▸ **Task description**: The pictures must be left out, while the rest of the data is copied exactly.

● ● ● ● ● ● ●

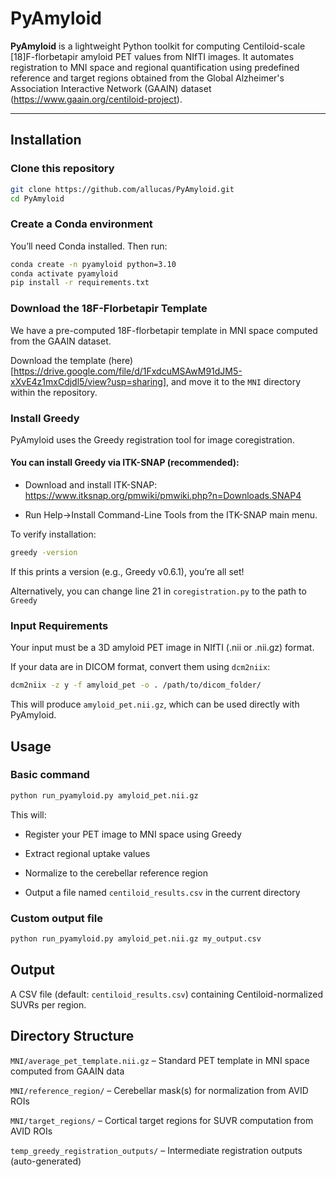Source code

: # PyAmyloid
**PyAmyloid** is a lightweight Python toolkit for computing Centiloid-scale [18]F-florbetapir amyloid PET values from NIfTI images. It automates registration to MNI space and regional quantification using predefined reference and target regions obtained from the Global Alzheimer's Association Interactive Network (GAAIN) dataset (https://www.gaain.org/centiloid-project).

---

## Installation

### Clone this repository
```bash
git clone https://github.com/allucas/PyAmyloid.git
cd PyAmyloid
```

### Create a Conda environment

You’ll need Conda installed. Then run:

```bash
conda create -n pyamyloid python=3.10
conda activate pyamyloid
pip install -r requirements.txt
```

### Download the 18F-Florbetapir Template 

We have a pre-computed 18F-florbetapir template in MNI space computed from the GAAIN dataset.

Download the template (here)[https://drive.google.com/file/d/1FxdcuMSAwM91dJM5-xXvE4z1mxCdjdl5/view?usp=sharing], and move it to the `MNI` directory within the repository.

### Install Greedy

PyAmyloid uses the Greedy registration tool for image coregistration.

#### You can install Greedy via ITK-SNAP (recommended):

- Download and install ITK-SNAP: https://www.itksnap.org/pmwiki/pmwiki.php?n=Downloads.SNAP4

- Run Help->Install Command-Line Tools from the ITK-SNAP main menu.

To verify installation:

```bash
greedy -version
```

If this prints a version (e.g., Greedy v0.6.1), you’re all set!

Alternatively, you can change line 21 in `coregistration.py` to the path to `Greedy` 

### Input Requirements

Your input must be a 3D amyloid PET image in NIfTI (.nii or .nii.gz) format.

If your data are in DICOM format, convert them using `dcm2niix`:

```bash
dcm2niix -z y -f amyloid_pet -o . /path/to/dicom_folder/
```

This will produce `amyloid_pet.nii.gz`, which can be used directly with PyAmyloid.

## Usage

### Basic command

```bash
python run_pyamyloid.py amyloid_pet.nii.gz
```

This will:

- Register your PET image to MNI space using Greedy

- Extract regional uptake values

- Normalize to the cerebellar reference region

- Output a file named `centiloid_results.csv` in the current directory

### Custom output file

```bash
python run_pyamyloid.py amyloid_pet.nii.gz my_output.csv
```

## Output

A CSV file (default: `centiloid_results.csv`) containing Centiloid-normalized SUVRs per region.

## Directory Structure

`MNI/average_pet_template.nii.gz` – Standard PET template in MNI space computed from GAAIN data

`MNI/reference_region/` – Cerebellar mask(s) for normalization from AVID ROIs

`MNI/target_regions/` – Cortical target regions for SUVR computation from AVID ROIs

`temp_greedy_registration_outputs/` – Intermediate registration outputs (auto-generated)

● ● ● ● ● ● ●

▸ **Output for this task**:
Source code

: # PyAmyloid
**PyAmyloid** is a lightweight Python toolkit for computing Centiloid-scale [18]F-florbetapir amyloid PET values from NIfTI images. It automates registration to MNI space and regional quantification using predefined reference and target regions obtained from the Global Alzheimer's Association Interactive Network (GAAIN) dataset (https://www.gaain.org/centiloid-project).

---

## Installation

### Clone this repository
```bash
git clone https://github.com/allucas/PyAmyloid.git
cd PyAmyloid
```

### Create a Conda environment

You’ll need Conda installed. Then run:

```bash
conda create -n pyamyloid python=3.10
conda activate pyamyloid
pip install -r requirements.txt
```

### Download the 18F-Florbetapir Template 

We have a pre-computed 18F-florbetapir template in MNI space computed from the GAAIN dataset.

Download the template (here)[https://drive.google.com/file/d/1FxdcuMSAwM91dJM5-xXvE4z1mxCdjdl5/view?usp=sharing], and move it to the `MNI` directory within the repository.

### Install Greedy

PyAmyloid uses the Greedy registration tool for image coregistration.

#### You can install Greedy via ITK-SNAP (recommended):

- Download and install ITK-SNAP: https://www.itksnap.org/pmwiki/pmwiki.php?n=Downloads.SNAP4

- Run Help->Install Command-Line Tools from the ITK-SNAP main menu.

To verify installation:

```bash
greedy -version
```

If this prints a version (e.g., Greedy v0.6.1), you’re all set!

Alternatively, you can change line 21 in `coregistration.py` to the path to `Greedy` 

### Input Requirements

Your input must be a 3D amyloid PET image in NIfTI (.nii or .nii.gz) format.

If your data are in DICOM format, convert them using `dcm2niix`:

```bash
dcm2niix -z y -f amyloid_pet -o . /path/to/dicom_folder/
```

This will produce `amyloid_pet.nii.gz`, which can be used directly with PyAmyloid.

## Usage

### Basic command

```bash
python run_pyamyloid.py amyloid_pet.nii.gz
```

This will:

- Register your PET image to MNI space using Greedy

- Extract regional uptake values

- Normalize to the cerebellar reference region

- Output a file named `centiloid_results.csv` in the current directory

### Custom output file

```bash
python run_pyamyloid.py amyloid_pet.nii.gz my_output.csv
```

## Output

A CSV file (default: `centiloid_results.csv`) containing Centiloid-normalized SUVRs per region.

## Directory Structure

`MNI/average_pet_template.nii.gz` – Standard PET template in MNI space computed from GAAIN data

`MNI/reference_region/` – Cerebellar mask(s) for normalization from AVID ROIs

`MNI/target_regions/` – Cortical target regions for SUVR computation from AVID ROIs

`temp_greedy_registration_outputs/` – Intermediate registration outputs (auto-generated)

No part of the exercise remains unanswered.